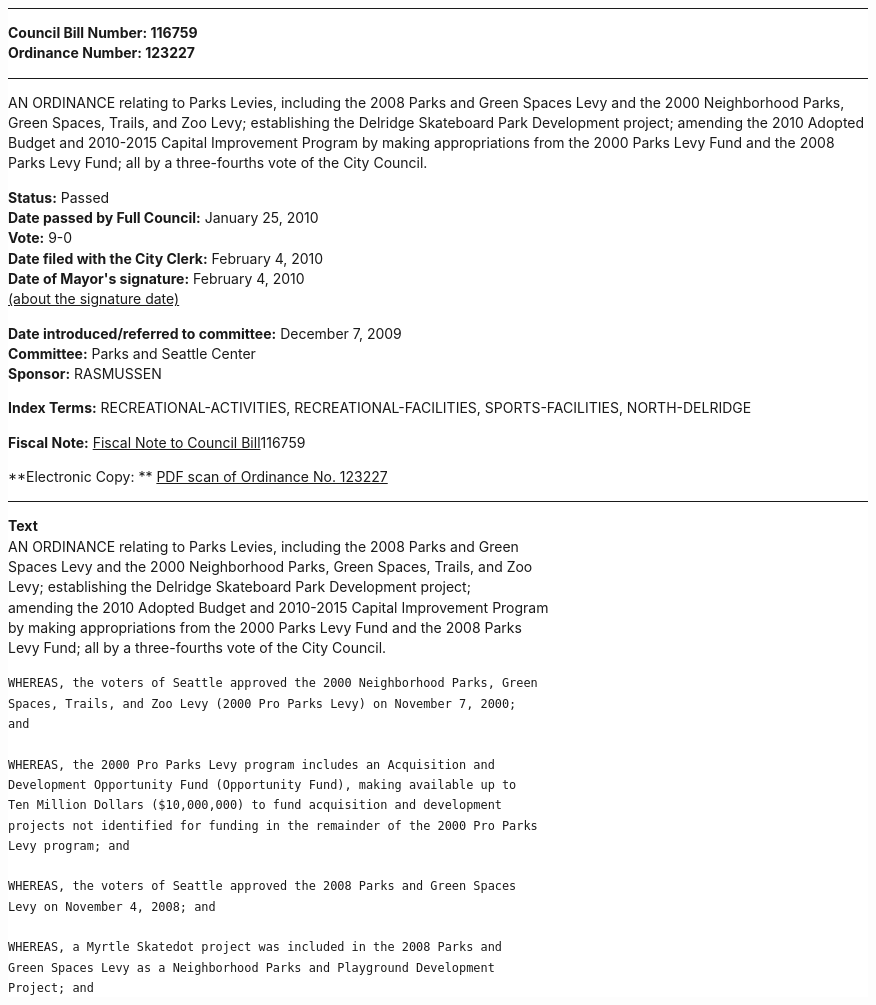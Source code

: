 * * * * *  
  
**Council Bill Number: [](#h0)[](#h2)116759**   
**Ordinance Number: 123227**  
  
* * * * *  
  
AN ORDINANCE relating to Parks Levies, including the 2008 Parks and Green Spaces Levy and the 2000 Neighborhood Parks, Green Spaces, Trails, and Zoo Levy; establishing the Delridge Skateboard Park Development project; amending the 2010 Adopted Budget and 2010-2015 Capital Improvement Program by making appropriations from the 2000 Parks Levy Fund and the 2008 Parks Levy Fund; all by a three-fourths vote of the City Council.  
  
**Status:** Passed   
**Date passed by Full Council:** January 25, 2010   
**Vote:** 9-0   
**Date filed with the City Clerk:** February 4, 2010   
**Date of Mayor's signature:** February 4, 2010   
[(about the signature date)](/~public/approvaldate.htm)   
  
  
**Date introduced/referred to committee:** December 7, 2009   
**Committee:** Parks and Seattle Center   
**Sponsor:** RASMUSSEN   
  
**Index Terms:** RECREATIONAL-ACTIVITIES, RECREATIONAL-FACILITIES, SPORTS-FACILITIES, NORTH-DELRIDGE  
  
**Fiscal Note:** [Fiscal Note to Council Bill](http://clerk.seattle.gov/~public/fnote/116759.htm)[](#h1)[](#h3)116759  
  
**Electronic Copy: ** [PDF scan of Ordinance No. 123227](/~archives/Ordinances/Ord_123227.pdf)  
  
* * * * *  
  
**Text**  
    AN ORDINANCE relating to Parks Levies, including the 2008 Parks and Green  
    Spaces Levy and the 2000 Neighborhood Parks, Green Spaces, Trails, and Zoo  
    Levy; establishing the Delridge Skateboard Park Development project;  
    amending the 2010 Adopted Budget and 2010-2015 Capital Improvement Program  
    by making appropriations from the 2000 Parks Levy Fund and the 2008 Parks  
    Levy Fund; all by a three-fourths vote of the City Council.  
  
    WHEREAS, the voters of Seattle approved the 2000 Neighborhood Parks, Green  
    Spaces, Trails, and Zoo Levy (2000 Pro Parks Levy) on November 7, 2000;  
    and  
  
    WHEREAS, the 2000 Pro Parks Levy program includes an Acquisition and  
    Development Opportunity Fund (Opportunity Fund), making available up to  
    Ten Million Dollars ($10,000,000) to fund acquisition and development  
    projects not identified for funding in the remainder of the 2000 Pro Parks  
    Levy program; and  
  
    WHEREAS, the voters of Seattle approved the 2008 Parks and Green Spaces  
    Levy on November 4, 2008; and  
  
    WHEREAS, a Myrtle Skatedot project was included in the 2008 Parks and  
    Green Spaces Levy as a Neighborhood Parks and Playground Development  
    Project; and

________________________________________

Could you print the lines above, exactly as written, from the line containing "WHEREAS, a Myrtle" through the final one?

Result for this exercise:
    WHEREAS, a Myrtle Skatedot project was included in the 2008 Parks and  
    Green Spaces Levy as a Neighborhood Parks and Playground Development  
    Project; and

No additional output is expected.